# TASK TO CARRY OUT:
Line by line, the entries below are to be reproduced unaltered.

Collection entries
--------------------
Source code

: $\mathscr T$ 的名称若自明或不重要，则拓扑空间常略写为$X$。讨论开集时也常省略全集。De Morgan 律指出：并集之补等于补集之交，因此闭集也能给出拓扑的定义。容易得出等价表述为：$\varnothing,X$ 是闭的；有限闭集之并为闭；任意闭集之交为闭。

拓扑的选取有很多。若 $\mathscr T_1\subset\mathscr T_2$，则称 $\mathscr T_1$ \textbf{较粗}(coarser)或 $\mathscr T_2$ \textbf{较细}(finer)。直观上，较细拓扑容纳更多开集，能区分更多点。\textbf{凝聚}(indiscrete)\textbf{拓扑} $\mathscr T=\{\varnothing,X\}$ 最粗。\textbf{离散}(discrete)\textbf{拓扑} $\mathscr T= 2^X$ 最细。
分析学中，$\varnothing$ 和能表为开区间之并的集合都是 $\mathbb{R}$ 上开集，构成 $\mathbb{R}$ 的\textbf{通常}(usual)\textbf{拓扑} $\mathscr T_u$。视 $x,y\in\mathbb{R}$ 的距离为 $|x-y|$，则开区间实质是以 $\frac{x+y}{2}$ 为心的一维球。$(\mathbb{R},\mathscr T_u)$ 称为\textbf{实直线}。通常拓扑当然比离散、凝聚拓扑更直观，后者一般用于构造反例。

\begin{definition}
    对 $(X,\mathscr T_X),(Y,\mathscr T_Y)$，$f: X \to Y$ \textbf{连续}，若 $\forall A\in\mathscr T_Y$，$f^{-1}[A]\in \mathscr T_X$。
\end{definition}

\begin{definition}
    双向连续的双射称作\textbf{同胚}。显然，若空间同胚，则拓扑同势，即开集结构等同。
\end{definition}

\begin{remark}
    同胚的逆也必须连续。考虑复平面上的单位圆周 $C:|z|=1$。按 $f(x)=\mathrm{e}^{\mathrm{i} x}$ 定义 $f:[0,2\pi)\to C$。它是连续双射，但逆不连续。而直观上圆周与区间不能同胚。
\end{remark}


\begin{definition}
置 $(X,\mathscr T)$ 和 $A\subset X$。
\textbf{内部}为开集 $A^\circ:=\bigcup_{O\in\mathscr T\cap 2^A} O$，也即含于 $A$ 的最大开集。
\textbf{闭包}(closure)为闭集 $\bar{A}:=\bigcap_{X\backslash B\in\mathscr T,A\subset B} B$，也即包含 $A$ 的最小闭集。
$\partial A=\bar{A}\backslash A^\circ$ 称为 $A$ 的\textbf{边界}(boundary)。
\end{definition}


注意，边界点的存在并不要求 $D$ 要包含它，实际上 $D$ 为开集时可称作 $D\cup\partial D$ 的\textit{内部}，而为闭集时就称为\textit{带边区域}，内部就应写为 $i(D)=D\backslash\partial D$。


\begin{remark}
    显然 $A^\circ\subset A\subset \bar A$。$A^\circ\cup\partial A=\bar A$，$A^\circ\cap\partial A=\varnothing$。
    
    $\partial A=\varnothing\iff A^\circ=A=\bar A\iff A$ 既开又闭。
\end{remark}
--------------------
# EXPECTED OUTPUT:
Source code

: $\mathscr T$ 的名称若自明或不重要，则拓扑空间常略写为$X$。讨论开集时也常省略全集。De Morgan 律指出：并集之补等于补集之交，因此闭集也能给出拓扑的定义。容易得出等价表述为：$\varnothing,X$ 是闭的；有限闭集之并为闭；任意闭集之交为闭。

拓扑的选取有很多。若 $\mathscr T_1\subset\mathscr T_2$，则称 $\mathscr T_1$ \textbf{较粗}(coarser)或 $\mathscr T_2$ \textbf{较细}(finer)。直观上，较细拓扑容纳更多开集，能区分更多点。\textbf{凝聚}(indiscrete)\textbf{拓扑} $\mathscr T=\{\varnothing,X\}$ 最粗。\textbf{离散}(discrete)\textbf{拓扑} $\mathscr T= 2^X$ 最细。
分析学中，$\varnothing$ 和能表为开区间之并的集合都是 $\mathbb{R}$ 上开集，构成 $\mathbb{R}$ 的\textbf{通常}(usual)\textbf{拓扑} $\mathscr T_u$。视 $x,y\in\mathbb{R}$ 的距离为 $|x-y|$，则开区间实质是以 $\frac{x+y}{2}$ 为心的一维球。$(\mathbb{R},\mathscr T_u)$ 称为\textbf{实直线}。通常拓扑当然比离散、凝聚拓扑更直观，后者一般用于构造反例。

\begin{definition}
    对 $(X,\mathscr T_X),(Y,\mathscr T_Y)$，$f: X \to Y$ \textbf{连续}，若 $\forall A\in\mathscr T_Y$，$f^{-1}[A]\in \mathscr T_X$。
\end{definition}

\begin{definition}
    双向连续的双射称作\textbf{同胚}。显然，若空间同胚，则拓扑同势，即开集结构等同。
\end{definition}

\begin{remark}
    同胚的逆也必须连续。考虑复平面上的单位圆周 $C:|z|=1$。按 $f(x)=\mathrm{e}^{\mathrm{i} x}$ 定义 $f:[0,2\pi)\to C$。它是连续双射，但逆不连续。而直观上圆周与区间不能同胚。
\end{remark}


\begin{definition}
置 $(X,\mathscr T)$ 和 $A\subset X$。
\textbf{内部}为开集 $A^\circ:=\bigcup_{O\in\mathscr T\cap 2^A} O$，也即含于 $A$ 的最大开集。
\textbf{闭包}(closure)为闭集 $\bar{A}:=\bigcap_{X\backslash B\in\mathscr T,A\subset B} B$，也即包含 $A$ 的最小闭集。
$\partial A=\bar{A}\backslash A^\circ$ 称为 $A$ 的\textbf{边界}(boundary)。
\end{definition}


注意，边界点的存在并不要求 $D$ 要包含它，实际上 $D$ 为开集时可称作 $D\cup\partial D$ 的\textit{内部}，而为闭集时就称为\textit{带边区域}，内部就应写为 $i(D)=D\backslash\partial D$。


\begin{remark}
    显然 $A^\circ\subset A\subset \bar A$。$A^\circ\cup\partial A=\bar A$，$A^\circ\cap\partial A=\varnothing$。
    
    $\partial A=\varnothing\iff A^\circ=A=\bar A\iff A$ 既开又闭。
\end{remark}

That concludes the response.